Over the past week, the Michigan women’s basketball team has been preparing. But for what? That is still an uncertainty.
The Wolverines sit on the precarious NCAA Tournament bubble, and according to ESPN women’s bracketologist Charlie Crème, Michigan is the second team out, behind just North Carolina. The Wolverines’ résumé isn’t great, but it just might be good enough to earn their first NCAA Tournament berth since 2001.
Michigan comes in at 20-11 — its best overall record since coach Kevin Borseth took over in 2007 — but just 8-8 in conference play. The Wolverines’ lack of a strong conference record could be attributed to the strength of the Big Ten.
“I think our conference has been better this year, and hopefully the committee will see that,” said senior guard Courtney Boylan.
Following the conclusion of the Big Ten Tournament and Michigan’s second-round loss to Ohio State, four Big Ten teams sit in the AP top-25 poll — No. 11 Penn State, No. 14 Purdue, the 17th-ranked Buckeyes and No. 20 Nebraska. The addition of Nebraska to the conference could be a negative factor for Michigan’s hopes, as the Cornhuskers are a lock for an at-large berth, that could potentially have belonged to the Wolverines.
But two important figures that the committee looks at are a team’s Ratings Percentage Index and its record against teams with a top-50 or top-100 RPI. RPI uses a team’s strength of schedule and their success against that schedule to give a numerical value.
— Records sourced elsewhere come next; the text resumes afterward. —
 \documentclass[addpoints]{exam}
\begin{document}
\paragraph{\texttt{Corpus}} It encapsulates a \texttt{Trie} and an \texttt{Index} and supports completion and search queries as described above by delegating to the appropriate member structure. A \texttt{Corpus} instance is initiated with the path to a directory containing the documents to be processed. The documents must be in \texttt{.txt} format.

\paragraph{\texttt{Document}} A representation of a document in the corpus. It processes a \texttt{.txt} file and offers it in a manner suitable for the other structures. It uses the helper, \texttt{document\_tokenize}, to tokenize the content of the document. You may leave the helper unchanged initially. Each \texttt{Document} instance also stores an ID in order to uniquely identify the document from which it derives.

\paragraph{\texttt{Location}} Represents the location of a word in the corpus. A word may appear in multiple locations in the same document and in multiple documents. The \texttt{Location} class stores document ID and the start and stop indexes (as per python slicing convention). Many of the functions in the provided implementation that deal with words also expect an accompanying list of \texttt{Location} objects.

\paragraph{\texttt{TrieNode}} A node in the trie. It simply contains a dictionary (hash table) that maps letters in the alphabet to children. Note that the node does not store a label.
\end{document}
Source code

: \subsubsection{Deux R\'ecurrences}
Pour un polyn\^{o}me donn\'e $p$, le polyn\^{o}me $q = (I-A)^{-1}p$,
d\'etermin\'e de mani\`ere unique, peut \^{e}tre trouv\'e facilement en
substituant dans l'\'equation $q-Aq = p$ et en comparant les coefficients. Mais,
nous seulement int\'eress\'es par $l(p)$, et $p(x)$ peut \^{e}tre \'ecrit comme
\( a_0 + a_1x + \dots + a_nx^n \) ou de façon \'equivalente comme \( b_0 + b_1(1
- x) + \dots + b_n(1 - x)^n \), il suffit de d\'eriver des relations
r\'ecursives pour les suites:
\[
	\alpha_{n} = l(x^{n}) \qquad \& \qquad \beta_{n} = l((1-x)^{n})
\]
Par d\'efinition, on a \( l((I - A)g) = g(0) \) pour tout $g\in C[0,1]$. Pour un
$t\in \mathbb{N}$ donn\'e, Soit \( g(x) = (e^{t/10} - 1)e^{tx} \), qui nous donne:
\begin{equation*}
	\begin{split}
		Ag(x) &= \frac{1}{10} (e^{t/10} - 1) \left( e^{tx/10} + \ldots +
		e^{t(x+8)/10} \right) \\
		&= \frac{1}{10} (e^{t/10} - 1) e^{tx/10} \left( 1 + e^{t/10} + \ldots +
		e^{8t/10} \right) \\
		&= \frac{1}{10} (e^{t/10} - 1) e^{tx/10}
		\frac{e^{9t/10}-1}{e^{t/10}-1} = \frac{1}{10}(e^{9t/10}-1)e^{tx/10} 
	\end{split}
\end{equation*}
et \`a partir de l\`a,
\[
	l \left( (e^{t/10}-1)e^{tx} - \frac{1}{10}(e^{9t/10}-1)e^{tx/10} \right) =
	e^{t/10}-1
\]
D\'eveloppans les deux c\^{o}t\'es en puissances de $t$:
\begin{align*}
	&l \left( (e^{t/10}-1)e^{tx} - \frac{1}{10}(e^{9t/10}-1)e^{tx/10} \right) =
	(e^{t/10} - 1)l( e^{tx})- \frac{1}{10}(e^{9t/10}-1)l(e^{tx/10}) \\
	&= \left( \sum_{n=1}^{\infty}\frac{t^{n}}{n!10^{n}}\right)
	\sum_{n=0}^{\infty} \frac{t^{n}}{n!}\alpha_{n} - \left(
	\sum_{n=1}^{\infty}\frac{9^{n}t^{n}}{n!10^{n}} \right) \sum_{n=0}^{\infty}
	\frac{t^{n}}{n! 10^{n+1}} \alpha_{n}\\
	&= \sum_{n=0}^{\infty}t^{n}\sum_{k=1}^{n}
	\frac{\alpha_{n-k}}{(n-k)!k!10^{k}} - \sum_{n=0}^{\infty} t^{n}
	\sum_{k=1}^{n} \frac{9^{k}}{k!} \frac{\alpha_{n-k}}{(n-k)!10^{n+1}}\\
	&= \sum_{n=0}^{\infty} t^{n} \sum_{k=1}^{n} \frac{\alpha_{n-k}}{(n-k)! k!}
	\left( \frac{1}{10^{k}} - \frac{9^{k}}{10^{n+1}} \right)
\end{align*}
Michigan currently sits at 44th in RPI, which is noticeably higher than last season, when it also sat on the bubble. The Wolverines’ strength of schedule and their ability to avoid bad losses against weaker opponents, which have plagued them in seasons past, help their status.
Boyland has been here before — her postseason tournament hopes resting in the hands of the selection committee — and isn’t in unfamiliar territories with the mixed emotions that are felt while on the bubble.
“(Being on the bubble) is hard because you want it so bad, but there’s nothing you can do right now,” Boylan said on Tuesday. “It’s kind of in the hands of the committee, and that’s how it’s been the past couple of years, so I’m just hoping it turns out different for us.”
It might turn out different because the Wolverines’ résumé is thicker than it’s been in the past. Michigan defeated then-No. 11 Ohio State in Ann Arbor on Jan. 7 and traveled to Omaha on Feb. 9 and easily handled then-No. 15 Nebraska. The Wolverines also beat Florida on the road in the first game of the season.
“I think we deserve to be one of (the teams in), but the main thing is what the committee thinks at this point,” Borseth said. “We want to be one of those teams.”
But Michigan’s record against RPI top-50 opponents is a glaring weakness in its résumé. The Wolverines are 3-6 in this category, and 3-9 against teams in the top-100. Teams like Michigan State, who are also on the bubble, have a similar overall record to Michigan, but boast a better conference record. The Wolverines have a higher RPI, though, which could give them an edge to the committee.
Though Michigan’s postseason aspirations are in the hands of a group of people they’ve never met, as a senior, Boylan recognizes the significance of finally achieving a goal the team has always had during her entire career as a Wolverine. But even if it doesn’t get over the NCAA Tournament hump that has been present for more than a decade, Michigan will still be playing in the postseason — just at the WNIT.
“(Going to the tournament) is what we’ve been working for ever since I got here,” she said. “To me, it would pretty much mean everything. Even if we don’t, we’re still playing, and I still look forward to the opportunity to keep playing even if it’s in the WNIT.”